- Care home
Henley House
Report from 19 December 2024 assessment
Contents
On this page
- Overview
- Assessing needs
- Delivering evidence-based care and treatment
- How staff, teams and services work together
- Supporting people to live healthier lives
- Monitoring and improving outcomes
- Consent to care and treatment
Effective
Effective – this means we looked for evidence that people’s care, treatment and support achieved good outcomes and promoted a good quality of life, based on best available evidence.
At our last assessment we rated this key question good. At this assessment the rating has remained good. This meant people’s outcomes were consistently good, and people’s feedback confirmed this.
This service scored 71 (out of 100) for this area. Find out what we look at when we assess this area and How we calculate these scores.
Assessing needs
The provider made sure people’s care and treatment was effective by assessing and reviewing their health, care, wellbeing and communication needs with them.
The service made sure people received care and treatment which was effective through regular assessment and they reviewed the wishes, preferences, and care needs of people. Suggest, People’s care plans were reviewed and updated. One person told us, “I am very well looked after. If I have any concerns, I will say so. But I don’t have any.” Another person told us, “I am very well looked after.”
Delivering evidence-based care and treatment
The provider planned and delivered people’s care and treatment with them, including what was important and mattered to them. They did this in line with legislation and current evidence-based good practice and standards. People had risk assessments completed covering a wide variety of areas such as weight loss, malnutrition risks and managing any damage to skin. We found those who needed support to change their position were consistently supported to do so. Care plans were accessible to staff and visiting professionals to show the care being provided.
How staff, teams and services work together
The provider worked well across teams and services to support people. They made sure people only needed to tell their story once by sharing their assessment of needs when people moved between different services.
Staff at the service worked well with different teams and services to provide good care to people. Staff knew people well and care plans and risk assessments were high quality which detailed the person’s wishes, preferences and information about their life. Staff were passionate about providing good quality care. One member of staff told us, “People who live here are like my family. I love it here. We all work really well together.” One visiting professional told us, “I visit here often. Staff are really good and contact the GP practice if they need support. Staff know people well and what has happened.”
Supporting people to live healthier lives
The provider supported people to manage their health and wellbeing to maximise their independence, choice and control. Staff supported people to live healthier lives and where possible, reduce their future needs for care and support. People were supported to access health and social care support to promote healthy lives. Staff worked closely with visiting health professionals to ensure people’s ongoing health needs were reviewed and monitored. One visiting professional told us, “We work well with the staff here. They keep us up to date.”
Monitoring and improving outcomes
The provider routinely monitored people’s care and treatment to continuously improve it. They ensured that outcomes were positive and consistent, and that they met both clinical expectations and the expectations of people themselves.

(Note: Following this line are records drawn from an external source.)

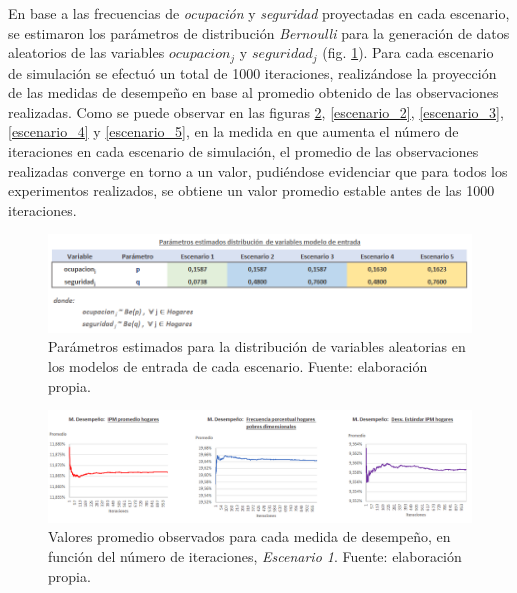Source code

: \documentclass[12pt,letterpaper,spanish]{article}
\begin{document}
En base a las frecuencias de \textit{ocupación} y \textit{seguridad} proyectadas en cada escenario, se estimaron los parámetros de distribución \textit{Bernoulli} para la generación de datos aleatorios de las variables $ocupacion_j$ y $seguridad_j$ (fig. \ref{parametros_pq}). Para cada escenario de simulación se efectuó un total de 1000 iteraciones, realizándose la proyección de las medidas de desempeño en base al promedio obtenido de las observaciones realizadas. Como se puede observar en las figuras \ref{escenario_1}, \ref{escenario_2}, \ref{escenario_3}, \ref{escenario_4} y \ref{escenario_5}, en la medida en que aumenta el número de iteraciones en cada escenario de simulación, el promedio de las observaciones realizadas converge en torno a un valor, pudiéndose evidenciar que para todos los experimentos realizados, se obtiene un valor promedio estable antes de las 1000 iteraciones.


\begin{figure}[H]
    \centering
    \includegraphics[width=\textwidth]{Max/parametros_bernoulli.png}
    \caption{Parámetros estimados para la distribución de variables aleatorias en los modelos de entrada de cada escenario. Fuente: elaboración propia.}
    \label{parametros_pq}
\end{figure}






\begin{figure}[H]
    \centering
    \includegraphics[width=\textwidth]{Max/grafico_ENUSC_Escenario1.png}
    \caption{Valores promedio observados para cada medida de desempeño, en función del número de iteraciones, \textit{Escenario 1}. Fuente: elaboración propia.}
    \label{escenario_1}
\end{figure}
\end{document}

People benefitted from having their wishes and preferences recognised to improve outcomes. People and their relatives were actively involved in the creation and review of their care plans. People’s wishes were included to ensure staff knew how the person wanted to receive support and what was important to them. One person told us, “The carers know me well. They know what I like.” People achieved their outcomes and had their wishes met through effective monitoring.
Consider reviewing and editing this section. This should relate to outcomes achieved as a result of effective monitoring.
Consent to care and treatment
The provider did not always tell people about their rights around consent and did not always respect their rights when delivering care and treatment.
People did not always consent to their care. While we observed staff asking people for their consent and staff always completed tasks with the person’s cooperation, we found documentation was lacking to show people had given written consent. We found some people living with dementia did not have decision specific best interest decisions in place, which is required under the Mental Capacity Act 2005. We found one person who was able to make their own decisions did not have current consent forms in place to consent to their care and the use of CCTV, for example.
Following the inspection, we received assurances from the provider improvements had been made.